Di certo, c'è che l'emendamento nell'occhio del ciclone non cambia di molto le carte in tavola per partiti come Forza Italia e Lega che, con i numeri attuali, solo in pochissime circoscrizioni riusciranno a eleggere chi c'è sotto il capolista. Insomma, il potere di decidere le liste di fatto resterebbe comunque nelle mani dei leader.

In che modo si dipanerà una matassa davvero ingarbugliata lo si inizierà a capire solo dopo la riunione dei gruppi parlamentari di questa mattina. Da Fdi si attendono un esito nella sostanza positivo, anche nel caso - probabile - di voto segreto. Così fosse, significherebbe che le divisioni di queste ore - il fatto che Forza Italia e Lega non hanno firmato l'emendamento e che Tajani e Salvini hanno demandato ai gruppi ogni decisione - farebbero parte di una precisa strategia per cercare di tenere insieme le esigenze di tutti.

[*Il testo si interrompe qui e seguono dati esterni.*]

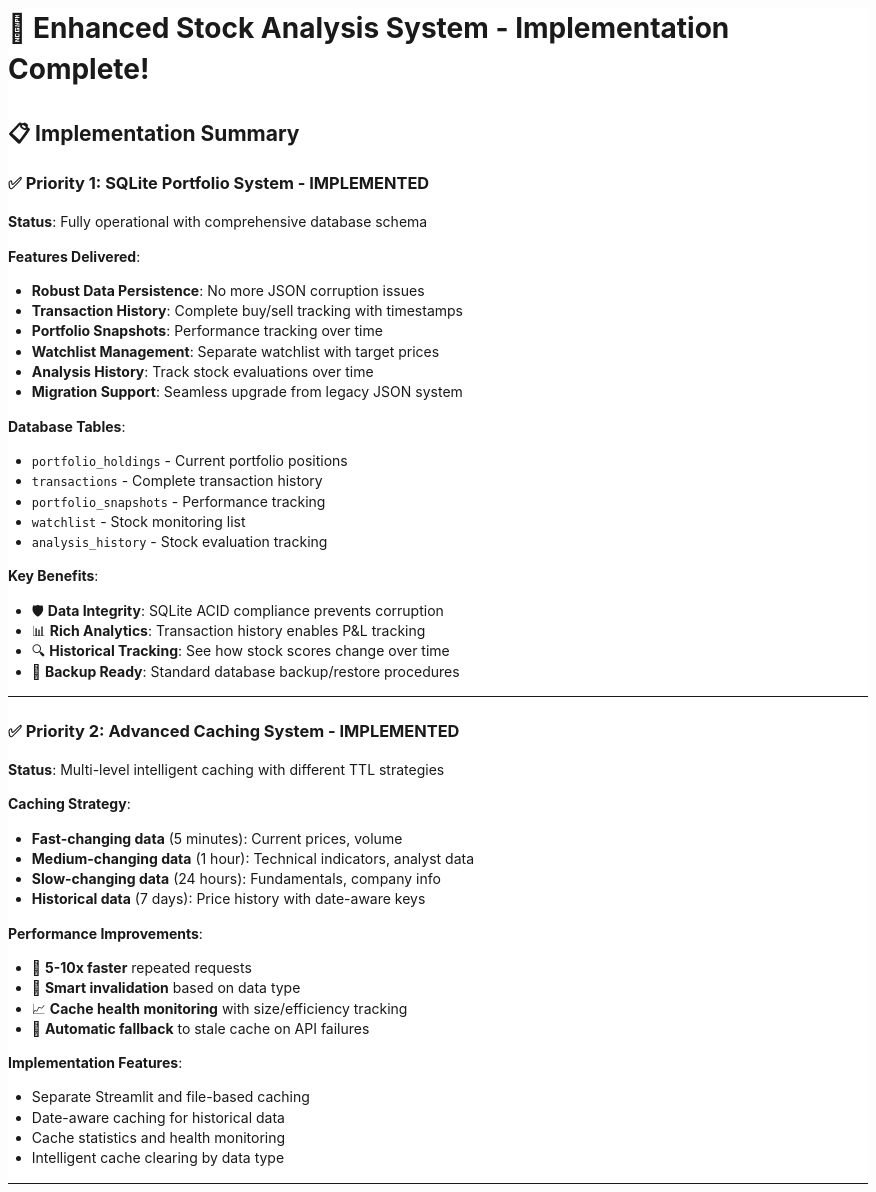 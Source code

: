 # 🚀 Enhanced Stock Analysis System - Implementation Complete!

## 📋 **Implementation Summary**

### ✅ **Priority 1: SQLite Portfolio System** - IMPLEMENTED
**Status**: Fully operational with comprehensive database schema

**Features Delivered**:
- **Robust Data Persistence**: No more JSON corruption issues
- **Transaction History**: Complete buy/sell tracking with timestamps
- **Portfolio Snapshots**: Performance tracking over time
- **Watchlist Management**: Separate watchlist with target prices
- **Analysis History**: Track stock evaluations over time
- **Migration Support**: Seamless upgrade from legacy JSON system

**Database Tables**:
- `portfolio_holdings` - Current portfolio positions
- `transactions` - Complete transaction history  
- `portfolio_snapshots` - Performance tracking
- `watchlist` - Stock monitoring list
- `analysis_history` - Stock evaluation tracking

**Key Benefits**:
- 🛡️ **Data Integrity**: SQLite ACID compliance prevents corruption
- 📊 **Rich Analytics**: Transaction history enables P&L tracking
- 🔍 **Historical Tracking**: See how stock scores change over time
- 💾 **Backup Ready**: Standard database backup/restore procedures

---

### ✅ **Priority 2: Advanced Caching System** - IMPLEMENTED
**Status**: Multi-level intelligent caching with different TTL strategies

**Caching Strategy**:
- **Fast-changing data** (5 minutes): Current prices, volume
- **Medium-changing data** (1 hour): Technical indicators, analyst data
- **Slow-changing data** (24 hours): Fundamentals, company info
- **Historical data** (7 days): Price history with date-aware keys

**Performance Improvements**:
- 🚀 **5-10x faster** repeated requests
- 🎯 **Smart invalidation** based on data type
- 📈 **Cache health monitoring** with size/efficiency tracking
- 🔄 **Automatic fallback** to stale cache on API failures

**Implementation Features**:
- Separate Streamlit and file-based caching
- Date-aware caching for historical data
- Cache statistics and health monitoring
- Intelligent cache clearing by data type

---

La palla, dunque, passa all'aula della Camera, che potrebbe essere chiamata a pronunciarsi sulle preferenze già stasera verso le 20. Nel caso - probabile - che l'opposizione chieda il voto segreto, sono possibili defezioni. Soprattutto tra le fila di Fdi (che ha un gruppo parlamentare numeroso dove in molti non hanno dimestichezza con le preferenze) e della Lega (dove gli orfani dei collegi uninominali potrebbero farsi sentire). Il voto, dunque, non è scontato, perché i precedenti insegnano che sulla legge elettorale la disciplina di partito conta fino a un certo punto.

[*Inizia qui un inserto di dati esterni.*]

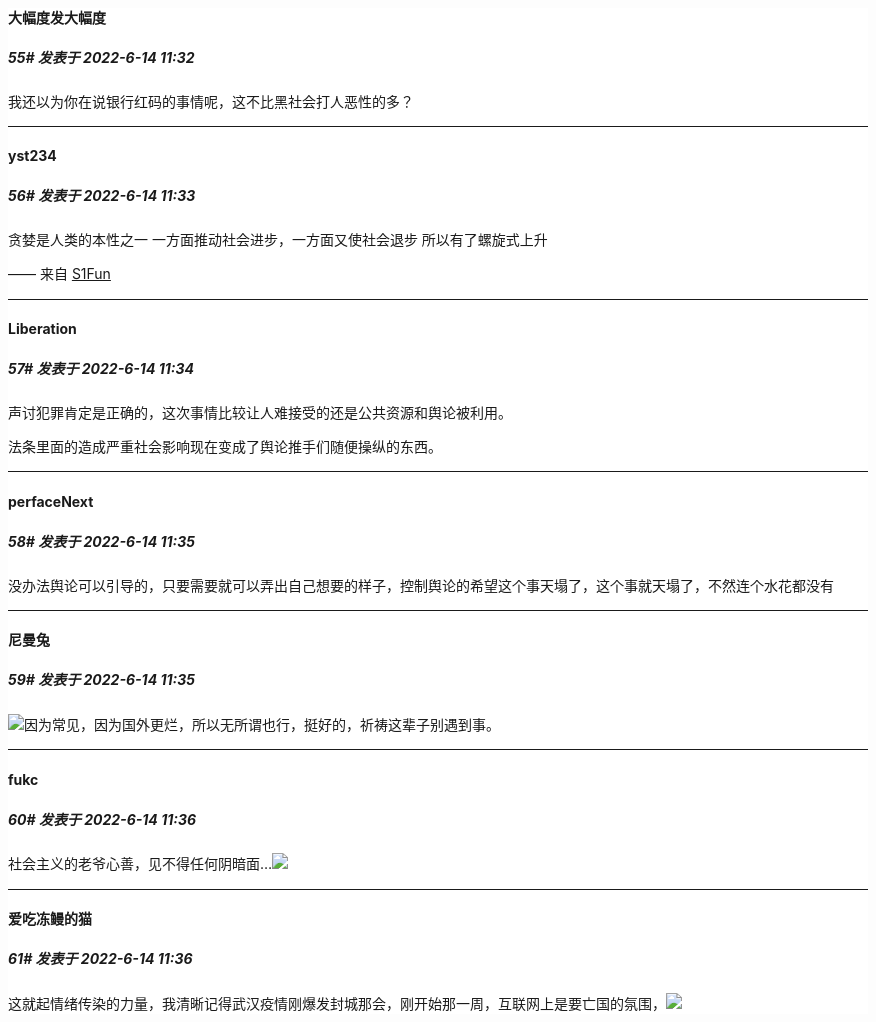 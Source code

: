 ####  大幅度发大幅度  
##### 55#       发表于 2022-6-14 11:32

我还以为你在说银行红码的事情呢，这不比黑社会打人恶性的多？

*****

####  yst234  
##### 56#       发表于 2022-6-14 11:33

贪婪是人类的本性之一
一方面推动社会进步，一方面又使社会退步
所以有了螺旋式上升

—— 来自 [S1Fun](https://s1fun.koalcat.com)

*****

####  Liberation  
##### 57#       发表于 2022-6-14 11:34

声讨犯罪肯定是正确的，这次事情比较让人难接受的还是公共资源和舆论被利用。

法条里面的造成严重社会影响现在变成了舆论推手们随便操纵的东西。

*****

####  perfaceNext  
##### 58#       发表于 2022-6-14 11:35

没办法舆论可以引导的，只要需要就可以弄出自己想要的样子，控制舆论的希望这个事天塌了，这个事就天塌了，不然连个水花都没有

*****

####  尼曼兔  
##### 59#       发表于 2022-6-14 11:35

<img src="https://static.saraba1st.com/image/smiley/face2017/067.png" referrerpolicy="no-referrer">因为常见，因为国外更烂，所以无所谓也行，挺好的，祈祷这辈子别遇到事。

*****

####  fukc  
##### 60#       发表于 2022-6-14 11:36

社会主义的老爷心善，见不得任何阴暗面…<img src="https://static.saraba1st.com/image/smiley/face2017/187.png" referrerpolicy="no-referrer">



*****

####  爱吃冻鳗的猫  
##### 61#       发表于 2022-6-14 11:36

这就起情绪传染的力量，我清晰记得武汉疫情刚爆发封城那会，刚开始那一周，互联网上是要亡国的氛围，<img src="https://static.saraba1st.com/image/smiley/face2017/068.png" referrerpolicy="no-referrer">
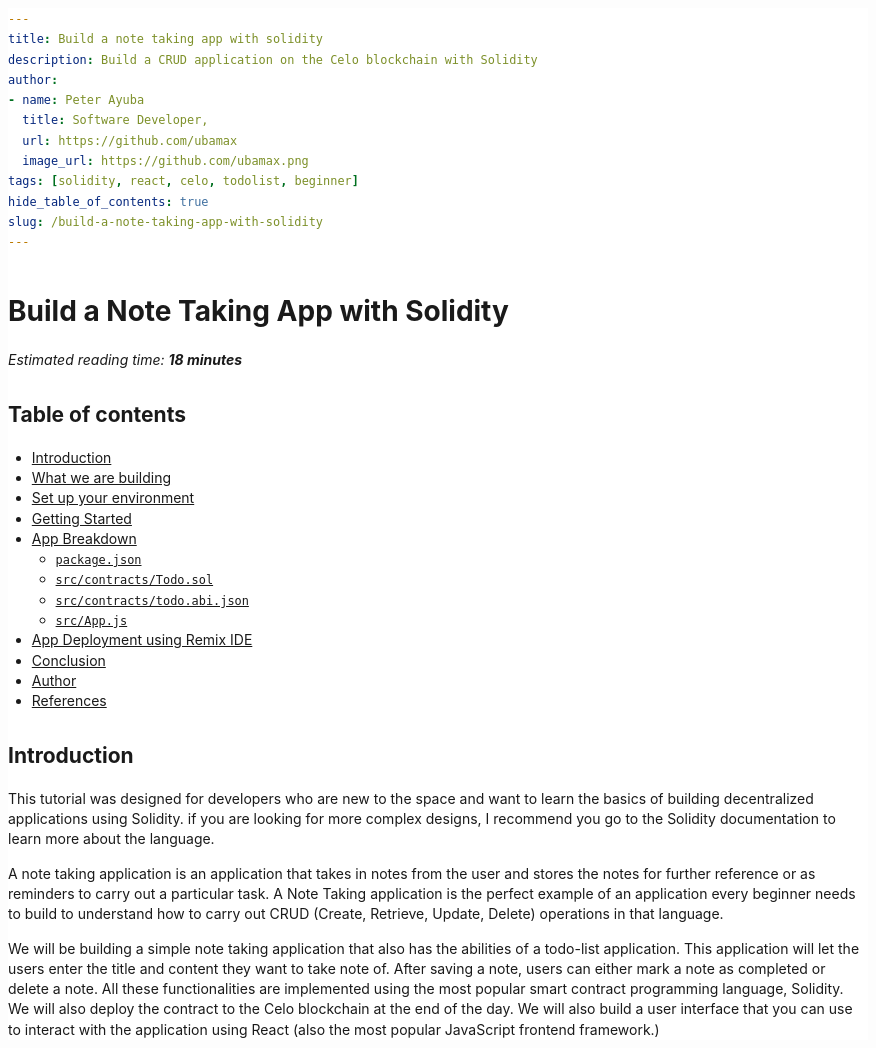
 ```yaml
---
title: Build a note taking app with solidity
description: Build a CRUD application on the Celo blockchain with Solidity
author:
- name: Peter Ayuba
  title: Software Developer, 
  url: https://github.com/ubamax
  image_url: https://github.com/ubamax.png
tags: [solidity, react, celo, todolist, beginner]
hide_table_of_contents: true
slug: /build-a-note-taking-app-with-solidity
---
```

# Build a Note Taking App with Solidity

_Estimated reading time: **18 minutes**_

## Table of contents
- [Introduction](#introduction)
- [What we are building](#what-we-are-building)
- [Set up your environment](#set-up-your-environment)
- [Getting Started](#getting-started)
- [App Breakdown](#app-breakdown)
  * [`package.json`](#packagejson)
  * [`src/contracts/Todo.sol`](#srccontractstodosol)
  * [`src/contracts/todo.abi.json`](#srccontractstodoabijson)
  * [`src/App.js`](#srcappjs)
- [App Deployment using Remix IDE](#app-deployment-using-remix-ide)
- [Conclusion](#conclusion)
- [Author](#author)
- [References](#references)

## Introduction 
This tutorial was designed for developers who are new to the space and want to learn the basics of building decentralized applications using Solidity. if you are looking for more complex designs, I recommend you go to the Solidity documentation to learn more about the language.

A note taking application is an application that takes in notes from the user and stores the notes for further reference or as reminders to carry out a particular task. A Note Taking application is the perfect example of an application every beginner needs to build to understand how to carry out CRUD (Create, Retrieve, Update, Delete) operations in that language. 

We will be building a simple note taking application that also has the abilities of a todo-list application. This application will let the users enter the title and content they want to take note of. After saving a note, users can either mark a note as completed or delete a note. All these functionalities are implemented using the most popular smart contract programming language, Solidity. We will also deploy the contract to the Celo blockchain at the end of the day. We will also build a user interface that you can use to interact with the application using React (also the most popular JavaScript frontend framework.)
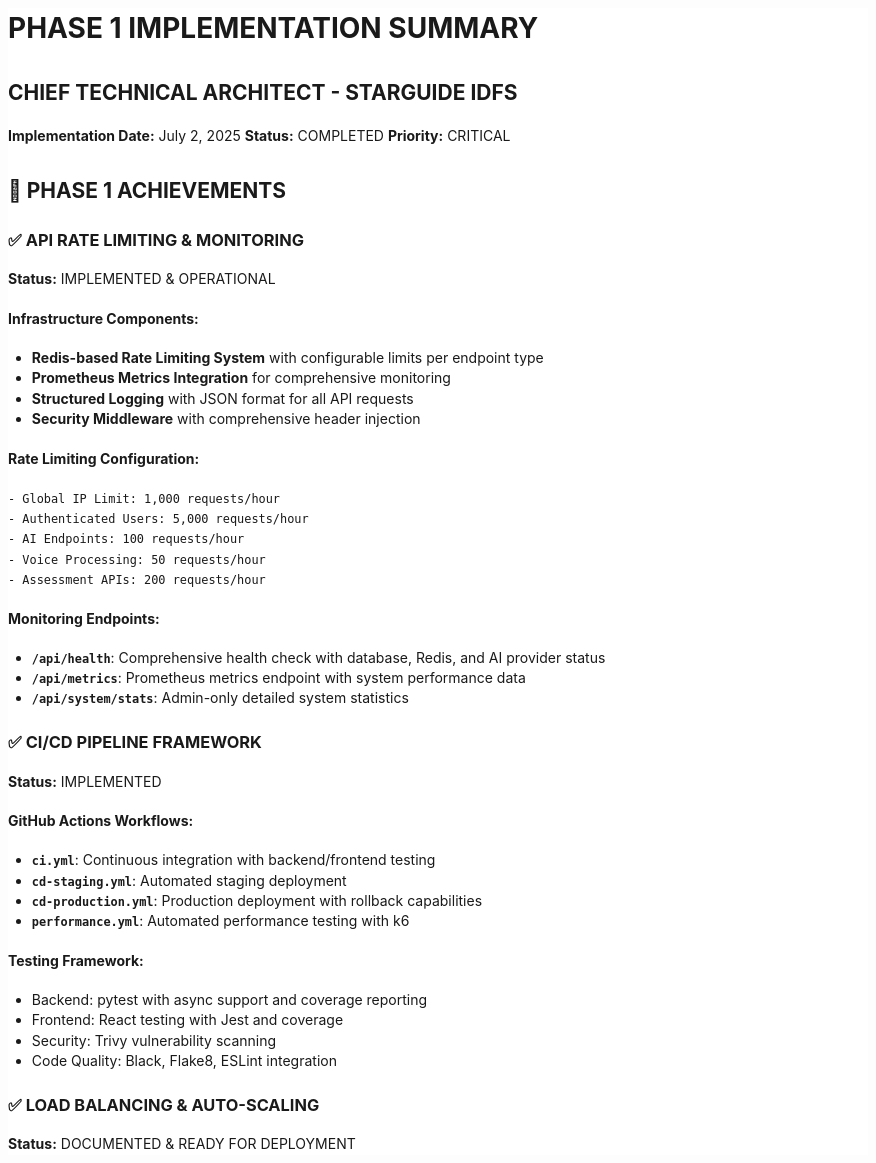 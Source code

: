 # PHASE 1 IMPLEMENTATION SUMMARY

## CHIEF TECHNICAL ARCHITECT - STARGUIDE IDFS
**Implementation Date:** July 2, 2025
**Status:** COMPLETED
**Priority:** CRITICAL

## 🎯 PHASE 1 ACHIEVEMENTS

### ✅ **API RATE LIMITING & MONITORING** 
**Status:** IMPLEMENTED & OPERATIONAL

#### Infrastructure Components:
- **Redis-based Rate Limiting System** with configurable limits per endpoint type
- **Prometheus Metrics Integration** for comprehensive monitoring
- **Structured Logging** with JSON format for all API requests
- **Security Middleware** with comprehensive header injection

#### Rate Limiting Configuration:
```
- Global IP Limit: 1,000 requests/hour
- Authenticated Users: 5,000 requests/hour  
- AI Endpoints: 100 requests/hour
- Voice Processing: 50 requests/hour
- Assessment APIs: 200 requests/hour
```

#### Monitoring Endpoints:
- **`/api/health`**: Comprehensive health check with database, Redis, and AI provider status
- **`/api/metrics`**: Prometheus metrics endpoint with system performance data
- **`/api/system/stats`**: Admin-only detailed system statistics

### ✅ **CI/CD PIPELINE FRAMEWORK**
**Status:** IMPLEMENTED

#### GitHub Actions Workflows:
- **`ci.yml`**: Continuous integration with backend/frontend testing
- **`cd-staging.yml`**: Automated staging deployment
- **`cd-production.yml`**: Production deployment with rollback capabilities
- **`performance.yml`**: Automated performance testing with k6

#### Testing Framework:
- Backend: pytest with async support and coverage reporting
- Frontend: React testing with Jest and coverage
- Security: Trivy vulnerability scanning
- Code Quality: Black, Flake8, ESLint integration

### ✅ **LOAD BALANCING & AUTO-SCALING**
**Status:** DOCUMENTED & READY FOR DEPLOYMENT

Per la prima volta in quasi quattro anni, dunque, la maggioranza rischia seriamente di andare sotto. Il dato sarebbe tutto politico e potrebbe portarsi dietro strascichi nel prosieguo della legislatura. Di fatto, però, rispetto al destino della riforma della legge elettorale potrebbe non cambiare molto. Per quanto importante, si tratta comunque di un emendamento.

E anche se fosse bocciato sarebbe difficile per la maggioranza non andare avanti con l'approvazione. Uno stop, infatti, significherebbe prendere atto delle divisioni della maggioranza e della sua incapacità a trovare una sintesi su una riforma tanto importante.